This document provides help and links about various data representation formats.
The are roughly two kinds of data representations that we will consider: (1) Those used to write documentation and to format readable content, for example, Asciidoc/Asciidoctor, reST/Docutils, and Markdown. (2) Those used to encode data, usually intended for machine processing, for example, XML, Yaml, JSON, and CSV. We’ll discuss each of these below. We’ll also discuss several binary storage media, in particular, HDF5 and Sqlite3.
1. Asciidoc / Asciidoctor
From the Asciidoctor Web site — "Asciidoctor is a fast, open source text processor and publishing toolchain for converting AsciiDoc content to HTML5, DocBook, PDF, and other formats."

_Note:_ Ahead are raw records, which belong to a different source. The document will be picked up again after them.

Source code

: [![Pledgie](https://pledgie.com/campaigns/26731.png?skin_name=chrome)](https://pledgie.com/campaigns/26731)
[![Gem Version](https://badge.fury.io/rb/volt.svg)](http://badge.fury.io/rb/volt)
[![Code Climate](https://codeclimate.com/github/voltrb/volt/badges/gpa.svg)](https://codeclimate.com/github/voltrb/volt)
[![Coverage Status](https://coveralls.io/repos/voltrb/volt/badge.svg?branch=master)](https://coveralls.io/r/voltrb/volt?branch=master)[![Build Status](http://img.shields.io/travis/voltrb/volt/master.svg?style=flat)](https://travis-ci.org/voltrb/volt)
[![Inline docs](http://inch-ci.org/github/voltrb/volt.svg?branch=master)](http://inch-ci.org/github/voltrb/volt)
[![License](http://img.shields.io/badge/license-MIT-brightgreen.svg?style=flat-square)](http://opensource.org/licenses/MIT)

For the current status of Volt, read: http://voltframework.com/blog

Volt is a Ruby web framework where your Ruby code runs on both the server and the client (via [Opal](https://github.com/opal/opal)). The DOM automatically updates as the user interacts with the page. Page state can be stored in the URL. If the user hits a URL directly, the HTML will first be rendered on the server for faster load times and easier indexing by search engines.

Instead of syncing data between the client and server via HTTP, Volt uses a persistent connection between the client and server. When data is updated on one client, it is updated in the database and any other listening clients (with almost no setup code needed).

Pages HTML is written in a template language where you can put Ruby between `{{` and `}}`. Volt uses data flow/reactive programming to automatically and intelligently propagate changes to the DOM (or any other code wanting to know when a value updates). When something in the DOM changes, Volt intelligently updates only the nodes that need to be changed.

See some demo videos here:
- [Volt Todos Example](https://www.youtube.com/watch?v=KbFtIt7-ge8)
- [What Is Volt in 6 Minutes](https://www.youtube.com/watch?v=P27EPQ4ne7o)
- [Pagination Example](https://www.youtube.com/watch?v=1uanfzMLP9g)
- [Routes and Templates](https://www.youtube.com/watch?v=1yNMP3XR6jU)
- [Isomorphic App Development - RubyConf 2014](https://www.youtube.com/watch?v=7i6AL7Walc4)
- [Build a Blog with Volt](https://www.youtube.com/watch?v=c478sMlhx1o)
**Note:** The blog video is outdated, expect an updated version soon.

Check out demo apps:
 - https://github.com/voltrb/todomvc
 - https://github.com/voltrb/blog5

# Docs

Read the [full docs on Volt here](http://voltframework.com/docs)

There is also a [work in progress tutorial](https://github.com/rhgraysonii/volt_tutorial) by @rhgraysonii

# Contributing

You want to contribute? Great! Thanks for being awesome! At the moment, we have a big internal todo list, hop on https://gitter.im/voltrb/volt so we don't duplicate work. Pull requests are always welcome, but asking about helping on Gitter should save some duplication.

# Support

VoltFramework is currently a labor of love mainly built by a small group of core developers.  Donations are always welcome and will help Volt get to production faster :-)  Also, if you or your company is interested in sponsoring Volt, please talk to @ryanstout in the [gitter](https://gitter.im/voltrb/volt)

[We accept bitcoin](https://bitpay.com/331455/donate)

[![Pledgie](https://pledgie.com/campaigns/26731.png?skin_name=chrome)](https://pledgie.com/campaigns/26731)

More information: https://asciidoctor.org/
Installing Asciidoctor — There are instructions here https://asciidoctor.org/docs/install-toolchain/. Or, do the following:
-
First, make sure that you have a reasonably up-to-date version of Ruby installed on your machine. E.g. do:
$ ruby --version
. -
Then install with
gem
:$ gem install asciidoctor
Or, on Linux, install with your favorite package manager. For example:
$ apt-get install asciidoctor # or, alternatively ... $ aptitude install asciidoctor
Then, read the instructions here https://asciidoctor.org/docs/#get-started-with-asciidoctor.
Interesting features provided by Asciidoctor:
-
There are converters that produce each of PDF, EPUB3, and LaTeX. See Supplemental Converters.
-
There is a built-in backend that produces Docbook. Use
$ asciidoctor -b docbook5 mydoc.txt
.
Good to know:
-
Built-in attributes help you customize the look of the document you generate. See Built-in Attributes.
-
Some built-in attributes can be set either (1) in the document header or from the command line. See the link above to determine which built-in attributes can only be set in the document header. To set attributes on the command line, use the
-a
command line option, which can be repeated. These examples customize the TOC (table of contents):$ asciidoctor -a toc mydoc.txt $ asciidoctor -a toc=left -a toclevels=4 -a sectnums mydoc.txt $ asciidoctor -a toc=left -a toclevels=4 -a sectnums -a toc-title="The TOC" mydoc.txt
-
For help with displaying and customizing a table of contents, see Table of Contents.
-
For help with writing Asciidoctor content see Quick Reference and Writer’s Guide and other guides and manuals at Asciidoctor Docs.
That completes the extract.